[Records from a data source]
────────

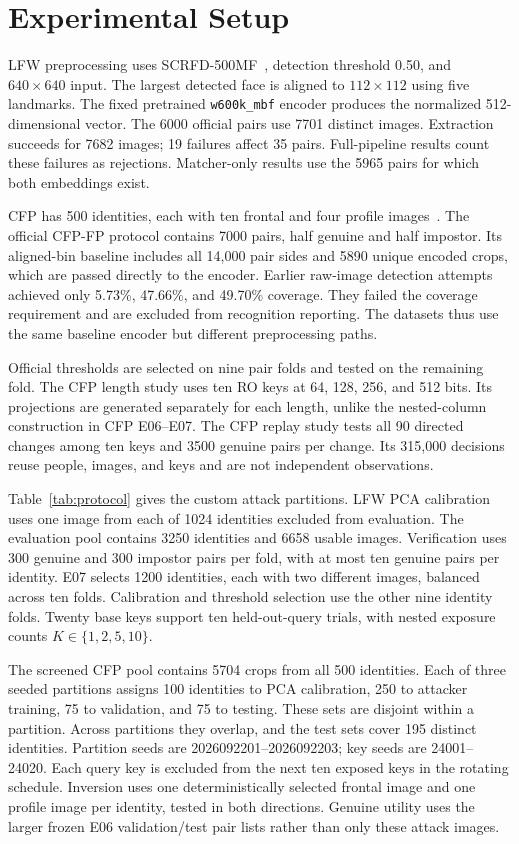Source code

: \section{Experimental Setup}\label{sec:setup}


LFW preprocessing uses SCRFD-500MF~\cite{guo2021scrfd}, detection threshold 0.50, and $640\times640$ input. The largest detected face is aligned to $112\times112$ using five landmarks. The fixed pretrained \texttt{w600k\_mbf} encoder produces the normalized 512-dimensional vector. The 6000 official pairs use 7701 distinct images. Extraction succeeds for 7682 images; 19 failures affect 35 pairs. Full-pipeline results count these failures as rejections. Matcher-only results use the 5965 pairs for which both embeddings exist.

CFP has 500 identities, each with ten frontal and four profile images~\cite{sengupta2016cfp}. The official CFP-FP protocol contains 7000 pairs, half genuine and half impostor. Its aligned-bin baseline includes all 14,000 pair sides and 5890 unique encoded crops, which are passed directly to the encoder. Earlier raw-image detection attempts achieved only 5.73\%, 47.66\%, and 49.70\% coverage. They failed the coverage requirement and are excluded from recognition reporting. The datasets thus use the same baseline encoder but different preprocessing paths.

Official thresholds are selected on nine pair folds and tested on the remaining fold. The CFP length study uses ten RO keys at 64, 128, 256, and 512 bits. Its projections are generated separately for each length, unlike the nested-column construction in CFP E06--E07. The CFP replay study tests all 90 directed changes among ten keys and 3500 genuine pairs per change. Its 315,000 decisions reuse people, images, and keys and are not independent observations.


Table~\ref{tab:protocol} gives the custom attack partitions. LFW PCA calibration uses one image from each of 1024 identities excluded from evaluation. The evaluation pool contains 3250 identities and 6658 usable images. Verification uses 300 genuine and 300 impostor pairs per fold, with at most ten genuine pairs per identity. E07 selects 1200 identities, each with two different images, balanced across ten folds. Calibration and threshold selection use the other nine identity folds. Twenty base keys support ten held-out-query trials, with nested exposure counts $K\in\{1,2,5,10\}$.

The screened CFP pool contains 5704 crops from all 500 identities. Each of three seeded partitions assigns 100 identities to PCA calibration, 250 to attacker training, 75 to validation, and 75 to testing. These sets are disjoint within a partition. Across partitions they overlap, and the test sets cover 195 distinct identities. Partition seeds are 2026092201--2026092203; key seeds are 24001--24020. Each query key is excluded from the next ten exposed keys in the rotating schedule. Inversion uses one deterministically selected frontal image and one profile image per identity, tested in both directions. Genuine utility uses the larger frozen E06 validation/test pair lists rather than only these attack images.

────────

- **WHAT THE TASK REQUIRES**
Repeat word for word the lines above that run from the line containing "CFP has 500" through the line containing "gives the custom", both ends included, and nothing else.

- **EXERCISE SOLUTION**
CFP has 500 identities, each with ten frontal and four profile images~\cite{sengupta2016cfp}. The official CFP-FP protocol contains 7000 pairs, half genuine and half impostor. Its aligned-bin baseline includes all 14,000 pair sides and 5890 unique encoded crops, which are passed directly to the encoder. Earlier raw-image detection attempts achieved only 5.73\%, 47.66\%, and 49.70\% coverage. They failed the coverage requirement and are excluded from recognition reporting. The datasets thus use the same baseline encoder but different preprocessing paths.

Official thresholds are selected on nine pair folds and tested on the remaining fold. The CFP length study uses ten RO keys at 64, 128, 256, and 512 bits. Its projections are generated separately for each length, unlike the nested-column construction in CFP E06--E07. The CFP replay study tests all 90 directed changes among ten keys and 3500 genuine pairs per change. Its 315,000 decisions reuse people, images, and keys and are not independent observations.


Table~\ref{tab:protocol} gives the custom attack partitions. LFW PCA calibration uses one image from each of 1024 identities excluded from evaluation. The evaluation pool contains 3250 identities and 6658 usable images. Verification uses 300 genuine and 300 impostor pairs per fold, with at most ten genuine pairs per identity. E07 selects 1200 identities, each with two different images, balanced across ten folds. Calibration and threshold selection use the other nine identity folds. Twenty base keys support ten held-out-query trials, with nested exposure counts $K\in\{1,2,5,10\}$.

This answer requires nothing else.